WORK TO BE COMPLETED:
Could you write out, word for word, only the lines from the one containing "### Similar Projects" through the last line of the data below?

DATA SHOWN:
------------------------------------------------
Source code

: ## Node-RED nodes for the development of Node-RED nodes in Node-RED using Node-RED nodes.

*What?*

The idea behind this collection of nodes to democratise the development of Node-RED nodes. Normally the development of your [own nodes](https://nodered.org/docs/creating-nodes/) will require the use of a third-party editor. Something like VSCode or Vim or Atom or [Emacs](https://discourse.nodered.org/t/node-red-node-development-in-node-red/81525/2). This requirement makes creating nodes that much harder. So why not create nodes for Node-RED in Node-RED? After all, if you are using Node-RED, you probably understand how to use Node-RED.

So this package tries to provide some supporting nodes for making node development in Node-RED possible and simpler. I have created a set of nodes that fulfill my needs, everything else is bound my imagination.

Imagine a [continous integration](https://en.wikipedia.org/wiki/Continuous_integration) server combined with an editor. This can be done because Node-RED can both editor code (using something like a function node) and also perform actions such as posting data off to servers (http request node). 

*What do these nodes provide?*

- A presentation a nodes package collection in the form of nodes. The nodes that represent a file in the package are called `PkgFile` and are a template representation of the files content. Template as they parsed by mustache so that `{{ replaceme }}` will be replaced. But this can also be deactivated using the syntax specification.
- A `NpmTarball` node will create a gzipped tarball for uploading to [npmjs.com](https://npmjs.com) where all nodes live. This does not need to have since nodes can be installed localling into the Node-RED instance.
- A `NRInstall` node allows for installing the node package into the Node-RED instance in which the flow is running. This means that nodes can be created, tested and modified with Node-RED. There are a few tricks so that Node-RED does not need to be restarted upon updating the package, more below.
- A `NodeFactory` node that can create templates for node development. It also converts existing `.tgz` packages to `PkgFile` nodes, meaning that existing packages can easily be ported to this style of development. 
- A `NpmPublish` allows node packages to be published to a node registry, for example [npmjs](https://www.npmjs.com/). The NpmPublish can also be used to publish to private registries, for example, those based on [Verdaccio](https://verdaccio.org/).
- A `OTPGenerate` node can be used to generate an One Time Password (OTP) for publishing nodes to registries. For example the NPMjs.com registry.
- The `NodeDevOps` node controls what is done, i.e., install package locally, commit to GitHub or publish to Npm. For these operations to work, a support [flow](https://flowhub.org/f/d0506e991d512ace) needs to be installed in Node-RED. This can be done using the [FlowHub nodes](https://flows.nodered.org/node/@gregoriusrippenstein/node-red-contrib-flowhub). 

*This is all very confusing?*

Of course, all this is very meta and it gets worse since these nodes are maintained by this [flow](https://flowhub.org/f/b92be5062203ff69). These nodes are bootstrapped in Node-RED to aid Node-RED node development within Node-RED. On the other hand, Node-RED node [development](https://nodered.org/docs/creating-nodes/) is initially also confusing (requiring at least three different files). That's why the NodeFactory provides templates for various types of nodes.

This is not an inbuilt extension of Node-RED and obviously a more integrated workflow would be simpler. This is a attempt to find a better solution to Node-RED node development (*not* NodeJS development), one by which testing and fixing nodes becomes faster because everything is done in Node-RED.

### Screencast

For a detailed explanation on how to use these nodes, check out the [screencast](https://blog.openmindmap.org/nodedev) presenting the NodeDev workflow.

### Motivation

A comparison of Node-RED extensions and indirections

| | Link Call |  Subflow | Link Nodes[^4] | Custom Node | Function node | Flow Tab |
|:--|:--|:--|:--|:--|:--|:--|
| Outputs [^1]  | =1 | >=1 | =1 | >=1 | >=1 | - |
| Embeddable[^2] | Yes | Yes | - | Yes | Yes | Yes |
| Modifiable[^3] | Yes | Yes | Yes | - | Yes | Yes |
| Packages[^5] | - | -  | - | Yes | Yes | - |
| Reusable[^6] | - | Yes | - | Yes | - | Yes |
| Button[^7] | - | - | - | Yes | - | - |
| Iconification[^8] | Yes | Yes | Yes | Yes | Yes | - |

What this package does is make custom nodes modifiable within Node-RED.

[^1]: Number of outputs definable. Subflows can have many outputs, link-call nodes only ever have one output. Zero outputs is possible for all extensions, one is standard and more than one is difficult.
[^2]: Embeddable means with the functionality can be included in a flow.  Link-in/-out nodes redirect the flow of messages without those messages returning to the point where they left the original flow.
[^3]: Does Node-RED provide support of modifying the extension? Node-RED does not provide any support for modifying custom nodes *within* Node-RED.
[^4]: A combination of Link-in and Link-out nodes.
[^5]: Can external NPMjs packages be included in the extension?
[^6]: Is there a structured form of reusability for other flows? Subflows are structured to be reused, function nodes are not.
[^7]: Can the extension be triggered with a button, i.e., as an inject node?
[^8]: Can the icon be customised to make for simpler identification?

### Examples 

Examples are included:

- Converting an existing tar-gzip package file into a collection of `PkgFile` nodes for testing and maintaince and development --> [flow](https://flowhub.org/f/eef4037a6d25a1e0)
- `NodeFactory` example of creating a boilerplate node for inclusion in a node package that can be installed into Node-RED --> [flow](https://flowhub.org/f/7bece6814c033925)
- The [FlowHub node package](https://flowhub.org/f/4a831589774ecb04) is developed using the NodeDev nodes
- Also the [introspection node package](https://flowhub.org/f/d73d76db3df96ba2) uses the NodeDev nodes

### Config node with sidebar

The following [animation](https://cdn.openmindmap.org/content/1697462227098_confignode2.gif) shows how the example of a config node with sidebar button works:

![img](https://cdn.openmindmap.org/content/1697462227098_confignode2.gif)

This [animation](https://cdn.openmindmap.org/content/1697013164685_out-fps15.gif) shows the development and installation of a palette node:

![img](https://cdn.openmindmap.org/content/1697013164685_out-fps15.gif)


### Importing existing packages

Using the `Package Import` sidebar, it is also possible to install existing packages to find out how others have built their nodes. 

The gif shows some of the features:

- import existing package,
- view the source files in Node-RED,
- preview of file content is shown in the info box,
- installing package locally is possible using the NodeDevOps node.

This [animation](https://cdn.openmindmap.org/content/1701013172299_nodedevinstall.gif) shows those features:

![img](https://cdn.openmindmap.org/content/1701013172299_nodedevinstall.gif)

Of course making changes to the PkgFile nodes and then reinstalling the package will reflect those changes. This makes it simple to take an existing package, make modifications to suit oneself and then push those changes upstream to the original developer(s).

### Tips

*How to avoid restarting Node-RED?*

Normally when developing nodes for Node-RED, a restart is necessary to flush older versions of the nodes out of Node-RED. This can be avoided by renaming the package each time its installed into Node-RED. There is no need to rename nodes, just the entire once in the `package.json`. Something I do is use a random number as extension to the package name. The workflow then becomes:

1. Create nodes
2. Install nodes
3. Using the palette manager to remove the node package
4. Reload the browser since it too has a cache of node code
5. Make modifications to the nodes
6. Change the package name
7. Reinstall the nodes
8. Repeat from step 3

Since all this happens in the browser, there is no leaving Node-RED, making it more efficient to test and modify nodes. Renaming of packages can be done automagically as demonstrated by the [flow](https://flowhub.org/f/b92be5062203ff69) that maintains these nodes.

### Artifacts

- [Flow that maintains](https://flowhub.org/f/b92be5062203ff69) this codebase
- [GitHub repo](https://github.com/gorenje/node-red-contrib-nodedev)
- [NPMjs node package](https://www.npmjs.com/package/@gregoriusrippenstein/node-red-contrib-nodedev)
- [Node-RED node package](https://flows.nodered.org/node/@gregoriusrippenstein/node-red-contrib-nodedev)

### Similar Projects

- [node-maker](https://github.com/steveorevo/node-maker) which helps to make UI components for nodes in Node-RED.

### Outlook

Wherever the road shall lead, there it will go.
------------------------------------------------
TASK RESPONSE:
### Similar Projects

- [node-maker](https://github.com/steveorevo/node-maker) which helps to make UI components for nodes in Node-RED.

### Outlook

Wherever the road shall lead, there it will go.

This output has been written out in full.